[[ Record set, beginning ]]
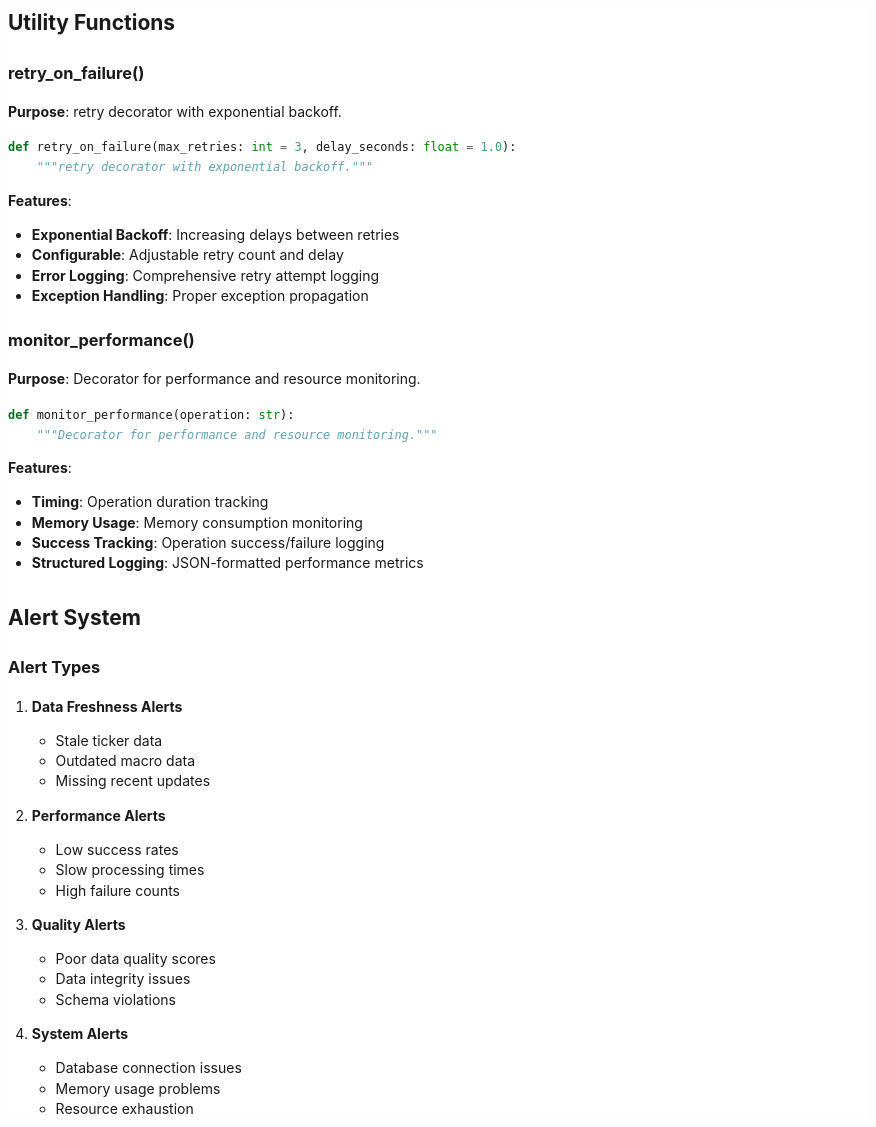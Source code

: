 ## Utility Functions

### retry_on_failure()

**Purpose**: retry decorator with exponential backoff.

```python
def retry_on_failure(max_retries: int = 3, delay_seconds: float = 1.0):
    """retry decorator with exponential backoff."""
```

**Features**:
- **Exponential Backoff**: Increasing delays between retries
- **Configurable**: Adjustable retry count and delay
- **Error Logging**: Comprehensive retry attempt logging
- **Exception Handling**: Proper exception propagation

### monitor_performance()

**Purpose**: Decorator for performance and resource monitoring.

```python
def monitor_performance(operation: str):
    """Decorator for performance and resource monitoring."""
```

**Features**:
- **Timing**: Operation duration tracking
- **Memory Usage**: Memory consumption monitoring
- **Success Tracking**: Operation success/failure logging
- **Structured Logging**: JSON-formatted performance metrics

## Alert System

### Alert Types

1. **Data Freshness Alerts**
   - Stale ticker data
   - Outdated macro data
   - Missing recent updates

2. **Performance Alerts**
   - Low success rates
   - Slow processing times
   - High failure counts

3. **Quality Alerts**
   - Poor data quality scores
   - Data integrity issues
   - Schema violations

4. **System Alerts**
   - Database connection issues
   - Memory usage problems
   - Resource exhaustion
[[ Record set, end ]]
[[ Record set, beginning ]]
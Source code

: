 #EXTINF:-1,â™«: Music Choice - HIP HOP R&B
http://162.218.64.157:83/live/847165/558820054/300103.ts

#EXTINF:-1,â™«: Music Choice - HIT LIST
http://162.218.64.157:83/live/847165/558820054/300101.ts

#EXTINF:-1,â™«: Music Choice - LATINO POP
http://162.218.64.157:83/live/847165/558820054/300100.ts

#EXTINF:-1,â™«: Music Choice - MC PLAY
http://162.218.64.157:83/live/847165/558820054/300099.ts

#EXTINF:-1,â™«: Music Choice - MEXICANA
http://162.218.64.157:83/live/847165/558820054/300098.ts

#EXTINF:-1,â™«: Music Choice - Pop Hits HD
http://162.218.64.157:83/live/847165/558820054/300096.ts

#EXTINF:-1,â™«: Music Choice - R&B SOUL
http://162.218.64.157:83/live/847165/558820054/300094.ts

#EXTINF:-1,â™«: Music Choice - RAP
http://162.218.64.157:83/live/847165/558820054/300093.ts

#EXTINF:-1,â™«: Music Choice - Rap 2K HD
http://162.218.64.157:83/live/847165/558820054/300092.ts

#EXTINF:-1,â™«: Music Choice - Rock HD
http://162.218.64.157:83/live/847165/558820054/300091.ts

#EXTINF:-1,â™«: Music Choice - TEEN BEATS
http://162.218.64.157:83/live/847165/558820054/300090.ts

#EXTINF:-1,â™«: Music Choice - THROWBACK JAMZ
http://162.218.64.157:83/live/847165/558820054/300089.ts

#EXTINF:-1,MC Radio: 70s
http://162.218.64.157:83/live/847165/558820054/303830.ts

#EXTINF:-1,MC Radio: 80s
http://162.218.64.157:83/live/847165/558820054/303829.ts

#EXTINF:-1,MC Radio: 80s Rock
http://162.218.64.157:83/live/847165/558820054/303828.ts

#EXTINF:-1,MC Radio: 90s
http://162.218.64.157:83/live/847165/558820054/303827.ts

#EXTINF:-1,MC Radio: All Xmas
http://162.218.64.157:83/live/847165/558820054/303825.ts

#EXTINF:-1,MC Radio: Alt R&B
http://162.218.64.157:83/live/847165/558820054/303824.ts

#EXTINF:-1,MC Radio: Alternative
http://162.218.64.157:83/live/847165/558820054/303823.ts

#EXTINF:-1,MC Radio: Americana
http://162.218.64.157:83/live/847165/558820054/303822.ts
[[ Record set, end ]]
### Task details
Output the lines of the records above exactly as they appear, from the line containing "#EXTINF:-1,MC Radio: All Xmas" through the line containing "http://162.218.64.157:83/live/847165/558820054/303822.ts".

### Response area
#EXTINF:-1,MC Radio: All Xmas
http://162.218.64.157:83/live/847165/558820054/303825.ts

#EXTINF:-1,MC Radio: Alt R&B
http://162.218.64.157:83/live/847165/558820054/303824.ts

#EXTINF:-1,MC Radio: Alternative
http://162.218.64.157:83/live/847165/558820054/303823.ts

#EXTINF:-1,MC Radio: Americana
http://162.218.64.157:83/live/847165/558820054/303822.ts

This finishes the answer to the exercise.